▶ WORK TO BE COMPLETED: Filter this data down to the lines that hold "begin", and copy them.

--- RECORDS TO USE Enclosed Below ---

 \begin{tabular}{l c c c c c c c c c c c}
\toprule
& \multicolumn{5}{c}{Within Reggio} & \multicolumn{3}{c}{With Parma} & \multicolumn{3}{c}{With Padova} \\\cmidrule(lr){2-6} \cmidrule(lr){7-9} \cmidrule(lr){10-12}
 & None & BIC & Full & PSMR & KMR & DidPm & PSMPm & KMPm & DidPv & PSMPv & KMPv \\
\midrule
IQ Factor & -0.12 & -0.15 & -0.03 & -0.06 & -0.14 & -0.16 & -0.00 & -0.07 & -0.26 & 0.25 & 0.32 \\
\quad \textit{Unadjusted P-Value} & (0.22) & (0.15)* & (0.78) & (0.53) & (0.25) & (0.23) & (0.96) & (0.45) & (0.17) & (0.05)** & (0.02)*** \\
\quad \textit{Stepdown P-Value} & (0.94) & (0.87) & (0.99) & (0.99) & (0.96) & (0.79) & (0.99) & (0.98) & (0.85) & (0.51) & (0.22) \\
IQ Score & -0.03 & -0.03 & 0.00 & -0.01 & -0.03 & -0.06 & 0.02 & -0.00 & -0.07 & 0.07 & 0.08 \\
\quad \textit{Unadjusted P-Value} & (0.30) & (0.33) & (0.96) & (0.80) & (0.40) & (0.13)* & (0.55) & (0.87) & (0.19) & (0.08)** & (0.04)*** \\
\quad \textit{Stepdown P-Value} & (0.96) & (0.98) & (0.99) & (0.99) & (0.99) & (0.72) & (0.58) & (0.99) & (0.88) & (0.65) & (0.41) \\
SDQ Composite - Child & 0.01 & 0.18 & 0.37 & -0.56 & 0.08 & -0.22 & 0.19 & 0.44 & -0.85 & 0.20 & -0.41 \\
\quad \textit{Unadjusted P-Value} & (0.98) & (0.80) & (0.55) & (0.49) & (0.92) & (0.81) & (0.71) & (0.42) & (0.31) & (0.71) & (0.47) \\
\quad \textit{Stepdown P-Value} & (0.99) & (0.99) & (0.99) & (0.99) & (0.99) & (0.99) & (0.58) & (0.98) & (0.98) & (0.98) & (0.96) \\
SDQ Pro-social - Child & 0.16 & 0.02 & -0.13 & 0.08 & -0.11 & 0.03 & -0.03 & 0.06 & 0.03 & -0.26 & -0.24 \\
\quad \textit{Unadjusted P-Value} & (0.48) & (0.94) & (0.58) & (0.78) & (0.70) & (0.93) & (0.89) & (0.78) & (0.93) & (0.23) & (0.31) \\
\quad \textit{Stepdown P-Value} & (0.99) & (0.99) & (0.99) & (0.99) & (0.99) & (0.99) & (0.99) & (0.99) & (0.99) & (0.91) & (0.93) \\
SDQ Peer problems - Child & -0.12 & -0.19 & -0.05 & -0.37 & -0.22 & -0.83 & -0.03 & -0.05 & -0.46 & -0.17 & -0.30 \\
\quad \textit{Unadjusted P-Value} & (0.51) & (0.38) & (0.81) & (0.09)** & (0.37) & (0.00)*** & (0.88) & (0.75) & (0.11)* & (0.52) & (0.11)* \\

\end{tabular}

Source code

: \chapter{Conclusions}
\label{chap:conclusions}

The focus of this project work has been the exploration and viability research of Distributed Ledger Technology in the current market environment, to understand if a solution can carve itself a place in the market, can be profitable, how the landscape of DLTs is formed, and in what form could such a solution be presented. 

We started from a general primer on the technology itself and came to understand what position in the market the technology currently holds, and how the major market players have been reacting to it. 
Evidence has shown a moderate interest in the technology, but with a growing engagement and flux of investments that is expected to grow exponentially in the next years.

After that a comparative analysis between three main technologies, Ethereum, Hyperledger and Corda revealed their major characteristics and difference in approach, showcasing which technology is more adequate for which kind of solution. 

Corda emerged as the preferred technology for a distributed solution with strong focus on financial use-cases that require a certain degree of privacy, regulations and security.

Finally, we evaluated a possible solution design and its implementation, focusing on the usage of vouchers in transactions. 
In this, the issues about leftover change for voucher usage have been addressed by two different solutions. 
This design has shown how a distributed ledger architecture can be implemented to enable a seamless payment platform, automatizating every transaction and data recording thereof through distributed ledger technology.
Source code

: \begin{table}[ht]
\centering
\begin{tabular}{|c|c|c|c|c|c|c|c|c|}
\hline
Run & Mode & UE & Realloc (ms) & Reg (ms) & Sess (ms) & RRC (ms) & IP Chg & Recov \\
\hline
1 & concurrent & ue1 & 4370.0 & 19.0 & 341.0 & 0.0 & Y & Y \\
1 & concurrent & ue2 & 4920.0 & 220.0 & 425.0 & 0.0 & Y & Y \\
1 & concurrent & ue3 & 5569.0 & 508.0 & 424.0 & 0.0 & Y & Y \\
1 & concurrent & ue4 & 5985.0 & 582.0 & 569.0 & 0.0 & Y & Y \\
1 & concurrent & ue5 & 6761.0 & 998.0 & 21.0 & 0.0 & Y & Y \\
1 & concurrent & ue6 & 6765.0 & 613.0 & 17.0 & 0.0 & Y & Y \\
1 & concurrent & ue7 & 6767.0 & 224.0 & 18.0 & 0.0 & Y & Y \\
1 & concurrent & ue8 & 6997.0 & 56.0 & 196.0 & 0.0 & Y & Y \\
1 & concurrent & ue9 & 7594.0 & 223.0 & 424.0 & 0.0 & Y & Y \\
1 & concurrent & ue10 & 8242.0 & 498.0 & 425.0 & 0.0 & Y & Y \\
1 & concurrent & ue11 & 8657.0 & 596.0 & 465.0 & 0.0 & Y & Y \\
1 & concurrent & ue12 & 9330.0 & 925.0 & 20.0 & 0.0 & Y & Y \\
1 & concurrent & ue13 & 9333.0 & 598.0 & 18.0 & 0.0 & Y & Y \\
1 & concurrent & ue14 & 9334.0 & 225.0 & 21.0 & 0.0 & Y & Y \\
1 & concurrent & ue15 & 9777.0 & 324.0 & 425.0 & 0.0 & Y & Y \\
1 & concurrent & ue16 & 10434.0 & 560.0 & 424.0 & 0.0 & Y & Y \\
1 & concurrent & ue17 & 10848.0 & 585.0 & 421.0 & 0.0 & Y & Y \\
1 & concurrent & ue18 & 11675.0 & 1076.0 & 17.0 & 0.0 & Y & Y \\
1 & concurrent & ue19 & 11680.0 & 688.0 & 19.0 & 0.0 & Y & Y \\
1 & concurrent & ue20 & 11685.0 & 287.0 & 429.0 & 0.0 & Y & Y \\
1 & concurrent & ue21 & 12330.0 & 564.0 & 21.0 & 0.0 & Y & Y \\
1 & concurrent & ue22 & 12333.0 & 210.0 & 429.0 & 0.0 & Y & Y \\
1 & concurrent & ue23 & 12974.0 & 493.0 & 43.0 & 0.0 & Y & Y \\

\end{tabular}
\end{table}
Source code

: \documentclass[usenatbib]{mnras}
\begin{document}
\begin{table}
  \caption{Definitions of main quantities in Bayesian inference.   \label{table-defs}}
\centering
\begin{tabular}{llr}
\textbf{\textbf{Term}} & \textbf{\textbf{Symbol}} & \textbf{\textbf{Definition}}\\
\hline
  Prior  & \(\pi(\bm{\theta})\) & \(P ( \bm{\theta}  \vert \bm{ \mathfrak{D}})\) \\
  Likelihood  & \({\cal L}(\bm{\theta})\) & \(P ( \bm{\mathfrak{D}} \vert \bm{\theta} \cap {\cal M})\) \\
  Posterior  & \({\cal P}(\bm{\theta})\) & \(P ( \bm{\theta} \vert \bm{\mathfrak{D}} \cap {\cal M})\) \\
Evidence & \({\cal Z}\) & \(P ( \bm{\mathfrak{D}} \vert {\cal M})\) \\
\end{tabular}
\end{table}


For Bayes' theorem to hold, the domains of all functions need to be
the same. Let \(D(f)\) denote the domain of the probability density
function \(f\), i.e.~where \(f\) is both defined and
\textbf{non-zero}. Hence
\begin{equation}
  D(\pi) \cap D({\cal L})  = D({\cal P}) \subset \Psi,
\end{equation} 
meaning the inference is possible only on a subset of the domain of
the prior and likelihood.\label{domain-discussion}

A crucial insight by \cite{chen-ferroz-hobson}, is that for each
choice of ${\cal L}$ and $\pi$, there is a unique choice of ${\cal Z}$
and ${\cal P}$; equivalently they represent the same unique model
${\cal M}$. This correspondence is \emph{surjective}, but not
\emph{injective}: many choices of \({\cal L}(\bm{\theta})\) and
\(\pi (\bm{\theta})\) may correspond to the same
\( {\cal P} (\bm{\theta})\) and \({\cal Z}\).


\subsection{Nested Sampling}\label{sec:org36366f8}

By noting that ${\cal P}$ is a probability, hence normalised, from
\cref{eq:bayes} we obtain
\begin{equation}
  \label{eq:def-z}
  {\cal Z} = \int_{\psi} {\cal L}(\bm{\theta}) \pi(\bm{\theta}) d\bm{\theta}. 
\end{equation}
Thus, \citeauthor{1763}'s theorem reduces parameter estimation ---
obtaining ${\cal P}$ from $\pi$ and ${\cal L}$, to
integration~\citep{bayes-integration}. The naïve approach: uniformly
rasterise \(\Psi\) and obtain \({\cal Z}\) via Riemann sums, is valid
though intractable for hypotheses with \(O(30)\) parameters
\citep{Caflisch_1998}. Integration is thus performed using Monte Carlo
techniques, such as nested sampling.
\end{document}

--- End of Enclosed RECORDS TO USE ---

▶ ANSWER BOX:
 \begin{tabular}{l c c c c c c c c c c c}
: \begin{table}[ht]
\begin{tabular}{|c|c|c|c|c|c|c|c|c|}
\begin{document}
\begin{table}
\begin{tabular}{llr}
\begin{equation}
\begin{equation}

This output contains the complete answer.